Be more agressive with our automatic server cycling. We cycle servers as soon as memory usage or load is too high, but we tend to be judicious since cycling a server kills the sessions for that server. Taking session management off the server, combined with agile load balancing means we can cycle our servers with extreme prejudice.
Move to ASP.NET gracefully, instead of in one big lump
Load on the SQL cluster is, at the moment, manageable, but there are times when load can max out. Work has been done on further optimising data access and ensuring connection pooling is working as efficiently as possible. Even so, our database backend is the one piece of our puzzle ripe for optimising and will be the focus of our next set of upgrades.
After all the dust settled, load tests showed around a 10-20% improvement in load capacity.
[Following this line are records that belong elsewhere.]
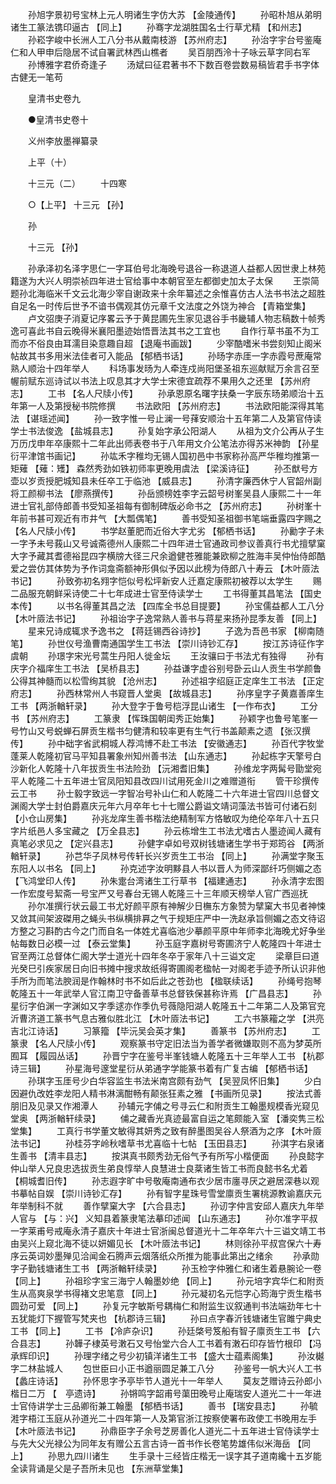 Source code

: <!-- { "loadSidebar": true } -->
　　孙旭字景初号宝林上元人明诸生字仿大苏 【金陵通传】 
　　孙昭朴旭从弟明诸生工篆法镌印逼古 【同上】 
　　孙骞字龙湖胜国名士行草尤精 【和州志】 
　　孙崧字峻中长洲人工八分书从戴南枝游 【苏州府志】 
　　孙治字宇台号鉴庵仁和人甲申后隐居不试自署武林西山樵者 
　　吴百朋西泠十子咏云草字同右军 
　　孙博雅字君侨奇逢子 
　　汤斌曰征君著书不下数百卷尝数易稿皆君手书字体古健无一笔苟 

　　皇清书史卷九 

　　●皇清书史卷十 

　　义州李放墨禅纂录 

　　上平（十） 

　　十三元（二） 
　　十四寒 

　　○【上平】 十三元 【孙】 

　　孙 

　　十三元 【孙】 

　　孙承泽初名泽字思仁一字耳伯号北海晚号退谷一称退道人益都人因世隶上林苑籍遂为大兴人明崇祯四年进士官给事中本朝官至左都御史加太子太保 
　　王崇简题孙北海临米千文云北海少宰自谢政来十余年纂述之余惟喜仿古人法书书法之超胜自足名一时传后世予不谙书偶观其仿元章千文法度之外饶为神合 【青箱堂集】 
　　卢文弨庚子消夏记序畧云予于黄昆圃先生家见退谷手书畿辅人物志稿数十帧秀逸可喜此书自云晚得米襄阳墨迹始悟晋法其书之工宜也 
　　自作行草书虽不为工而亦不俗良由耳濡目染意趣自超 【退庵书画跋】 
　　少宰酷嗜米书尝刻知止阁米帖故其书多用米法佳者可入能品 【郁栖书话】 
　　孙旸字赤厓一字赤霞号蔗庵常熟人顺治十四年举人 
　　科场事发旸为人牵连戍尚阳堡圣祖东巡献赋万余言召至幄前赋东巡诗试以书法上叹息其才大学士宋德宜疏荐不果用久之还里 【苏州府志】 
　　工书 【名人尺牍小传】 
　　孙承恩原名曙字扶桑一字辰东旸弟顺治十五年第一人及第授秘书院修撰 
　　书法欧阳 【苏州府志】 
　　书法欧阳能深得其笔法 【谌瑶述闻】 
　　孙一致字惟一号止澜一号萚安顺治十五年第二人及第官侍读学士书法俊逸 【盐城县志】 
　　孙复始字承公阳湖人 
　　从祖为文介公再从子生万历戊申年卒康熙十二年此出师表卷书于八年用文介公笔法亦得苏米神韵 【孙星衍平津馆书画记】 
　　孙竑禾字稚均无锡人国初邑中书家称孙高严华稚均推第一矩薙 【薙：矱】 森然秀劲如铁初师率更晚用虞法 【梁溪诗征】 
　　孙丕猷号方壶以岁贡授肥城知县未任卒工于临池 【威县志】 
　　孙清字廉西休宁人官韶州副将工颜柳书法 【廖燕撰传】 
　　孙岳颁榜姓李字云韶号树峯吴县人康熙二十一年进士官礼部侍郎善书受知圣祖每有御制碑版必命书之 【苏州府志】 
　　孙树峯十年前书甚可观近有巿井气 【大瓢偶笔】 
　　善书受知圣祖御书笔端垂露四字赐之 【名人尺牍小传】 
　　书学赵董肥而近俗大字尤劣 【郁栖书话】 
　　孙勷字子未一字予未号莪山又号诚斋德州人康熙二十四年进士官通政司参议善真行书尤擅擘窠大字予藏其耆德裕昆四字横牓大径三尺余遒健苍雅能兼欧柳之胜海丰吴仲怡侍郎酷爱之尝仿其体势为予作词龛斋额神形俱似予因以此榜为侍郎八十寿云 【木叶厱法书记】 
　　孙致弥初名翙字恺似号松坪新安人迁嘉定康熙初被荐以太学生 
　　赐二品服充朝鲜采诗使二十七年成进士官至侍读学士 
　　工书得董其昌笔法 【国史本传】 
　　以书名得董其昌之法 【四库全书总目提要】 
　　孙宝儒益都人工八分 【木叶厱法书记】 
　　孙祖诒字子逸常熟人善书与蒋星来扬孙昆季友善 【同上】 
　　星来兄诗成辄求予逸书之 【蒋廷锡西谷诗抄】 
　　子逸为吾邑书家 【柳南随笔】 
　　孙世仪号渔曹南通国学生工书法 【崇川诗钞汇存】 
　　按江苏诗征作字虞朝 
　　孙璟字宋光号蒿生丹阳人徙金坛 
　　王汝骧曰于书法尤有独得 
　　孙有庆字介福庠生工书法 【吴桥县志】 
　　孙益谦字虚谷别号卧云山人贡生书学颜鲁公得其神髓而以松雪绚其貌 【沧州志】 
　　孙述祖字绍庭正定庠生工书法 【正定府志】 
　　孙西林常州人书窥晋人堂奥 【故城县志】 
　　孙序皇字子黄嘉善庠生工书 【两浙輶轩录】 
　　孙大登字于鲁号桤浮昆山诸生 【一作布衣】 
　　工分书 【苏州府志】 
　　工篆隶 【恽珠国朝闺秀正始集】 
　　孙颖字也鲁号笔峯一号竹山又号蜕蝉石屏贡生楷书匀健清和较率更有生气行书盖颠素之遗 【张汉撰传】 
　　孙中础字省武桐城人荐鸿博不赴工书法 【安徽通志】 
　　孙百代字牧堂蓬莱人乾隆初官马平知县署象州知州善书法 【山东通志】 
　　孙起栋字天擎号白沙新化人乾隆十八年拔贡生书法险劲 【沅湘耆旧集】 
　　孙维龙字两髯号勖堂宛平人乾隆二十五年进士官凤阳知县改四川试用死金川之难赠道衔 
　　管干珍撰传云工书 
　　孙士毅字致远一字智冶号补山仁和人乾隆二十六年进士官四川总督文渊阁大学士封伯爵嘉庆元年六月卒年七十七赠公爵谥文靖词藻法书皆可付诸石刻 【小仓山房集】 
　　孙兆龙庠生善书楷法绝精制军方恪敏叹为绝伦卒年八十五只字片纸邑人多宝藏之 【万全县志】 
　　孙云栋增生工书法尤嗜古人墨迹闻人藏有真笔必求见之 【定兴县志】 
　　孙健字卓如号双树钱塘诸生学书于郑筠谷 【两浙輶轩录】 
　　孙芑华子凤林号传轩长兴岁贡生工书治 【同上】 
　　孙满堂字聚玉东阳人以书名 【同上】 
　　孙克述字汝明黟县人书以晋人为师深鄙纤巧侧媚之态 【飞鸿堂印人传】 
　　孙朱疐台湾诸生工行草书 【福建通志】 
　　孙永清字宏图一作宏度号絜斋一号宝严又号春台无锡人乾隆三十三年顺天榜举人官广西巡抚 
　　孙尔准撰行状云最工书尤好颜平原有神解少日橅东方象赞为擘窠大书见者神悚又敛其间架波磔用之蝇头书纵横排奡之气于规矩庄严中一洗赵承旨侧媚之态文待诏方整之习斟酌古今之门而自名一体姓尤喜临池少摹颜平原中年师李北海晚尤好争坐帖每数日必模一过 【泰云堂集】 
　　孙玉庭字嘉树号寄圃济宁人乾隆四十年进士官至两江总督体仁阁大学士道光十四年冬卒于家年八十三谥文定 
　　梁章巨曰道光癸巳引疾家居日向旧书摊中搜求故纸得寄圃阁老楹帖一对阁老手迹予所认识非他手所为而笔法腴润是作翰林时书不如后此之苍劲也 【楹联续话】 
　　孙绳号抱琴乾隆五十一年武举人官江南卫守备善草书总督铁保甚称许焉 【广昌县志】 
　　孙星衍字伯渊一字渊如又字季逑亦作季仇号薇隐阳湖人乾隆五十二年第二人及第官兖沂曹济道工篆书气息古雅似胜北江 【木叶厱法书记】 
　　工六书篆籕之学 【洪亮吉北江诗话】 
　　习篆籀 【毕沅吴会英才集】 
　　善篆书 【苏州府志】 
　　工篆隶 【名人尺牍小传】 
　　观察篆书守定旧法当为善学者微嫌取则不高为梦英所囿耳 【履园丛话】 
　　孙晋宁字在鉴号半峯钱塘人乾隆五十三年举人工书 【杭郡诗三辑】 
　　孙星海号邃堂星衍从弟通字学能篆书着有广复古编 【郁栖书话】 
　　孙琪字玉厓号少白华容监生书法米南宫颇有劲气 【吴翌凤怀旧集】 
　　少白因避仇改姓李龙阳人精书淋漓酣畅有颠张狂素之雅 【书画所见录】 
　　按法式善朋旧及见录又作湘潭人 
　　孙辅元字俌之号寻云仁和附贡生工翰墨规模香光窥见堂奥 【两浙輶轩续录】 
　　俌之藏香光真迹最富自运之笔颇能入室 【潘奕隽三松堂集】 
　　工真行书学董文敏得其妍秀之致有醉墨图吴谷人祭酒为之序 【木叶厱法书记】 
　　孙桂芬字岭秋嗜草书尤喜临十七帖 【玉田县志】 
　　孙淇字右泉诸生善书 【清丰县志】 
　　按淇真书颇秀劲无俗气予有所写小楷便面 
　　孙良懿字仲山举人兄良忠选拔贡生弟良惇举人良慧进士良棻诸生皆工书而良懿书名尤着 【桐城耆旧传】 
　　孙志遐字旷中号敬庵南通布衣少居巿廛寻厌之避居深巷以观书摹帖自娱 【崇川诗钞汇存】 
　　孙有智字星珠号雪堂廪贡生署桃源教谕嘉庆元年举制科不就 
　　善作擘窠大字 【六合县志】 
　　孙讱字仲言安邱人嘉庆九年举人官与 【与：兴】 义知县着篆隶笔法摹印述闻 【山东通志】 
　　孙尔准字平叔一字莱甫号戒庵永清子嘉庆十年进士官浙闽总督道光十二年卒年六十三谥文靖工书由吴兴上窥北海不徒以妍媚见长 【木叶厱法书记】 
　　林则徐孙平叔宫保六十寿序云英词妙墨殚见洽闻金石腾声云烟落纸众所推为能事此第出之绪余 
　　孙承勋字子勤钱塘诸生工书 【两浙輶轩续录】 
　　孙玉检字仲雅仁和诸生着悬腕论一卷 【同上】 
　　孙祖珍字宝三海宁人翰墨妙绝 【同上】 
　　孙元培字宾华仁和附贡生从高爽泉学书得褚文忠笔意 【同上】 
　　孙元凝初名元恺字心筠海宁贡生楷书圆劲可爱 【同上】 
　　孙复元字敏斯号耦梅仁和附监生议叙通判书法端劲年七十五犹能灯下握管写梵夹也 【杭郡诗三辑】 
　　孙曰点字春沂钱塘诸生官雎宁典史工书 【同上】 
　　工书 【冷庐杂识】 
　　孙廷棨号笈船有智子廪贡生工书 【六合县志】 
　　孙韡子棣英号潄石又号怡堂六合人工书着有潄石印存皆竹根印 【冯承辉印识】 
　　孙理字绪之号少初镇洋诸生工书 【盛大士蕴素阁集】 
　　孙汝樾字二林盐城人 
　　包世臣曰小正书遒丽圆足兼工八分 
　　孙鉴号一帆大兴人工书 【蠡庄诗话】 
　　孙怀思字予亭毕节人道光十一年举人 
　　莫友芝赠诗云孙郎小楷日二万 【　亭遗诗】 
　　孙锵鸣字韶甫号蕖田晚号止庵瑞安人道光二十一年进士官侍讲学士三品卿衔兼工翰墨 【郁栖书话】 
　　善书 【瑞安县志】 
　　孙毓溎字梧江玉庭从孙道光二十四年第一人及第官浙江按察使署布政使工书晚用左手 【木叶厱法书记】 
　　孙鼎臣字子余号芝房善化人道光二十五年进士官侍读学士与先大父光禄公为同年友有赠公五言古诗一首书作长卷笔势雄伟似米海岳 【同上】 
　　孙思九四川诸生 
　　生手录十三经皆庄楷无一误字其子道南纔十五岁能全读背诵是父是子吾所未见也 【东洲草堂集】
The improvements to scalability on both the web and data access sides of things are far more valuable, though, as is the ability to mix and match ASP and ASP.NET pages and components.
I mentioned the 'yet' caveat when talking about us not needing .NET, but that statement applies strictly to the site as it stands now. All future work, improvements and features will be .NET only. A more fine grained article attribution system, more thorough client-based site monitoring systems, offline caching and processing, and features that simply don't make sense in ASP mean the new .NET codebase will be used more and more.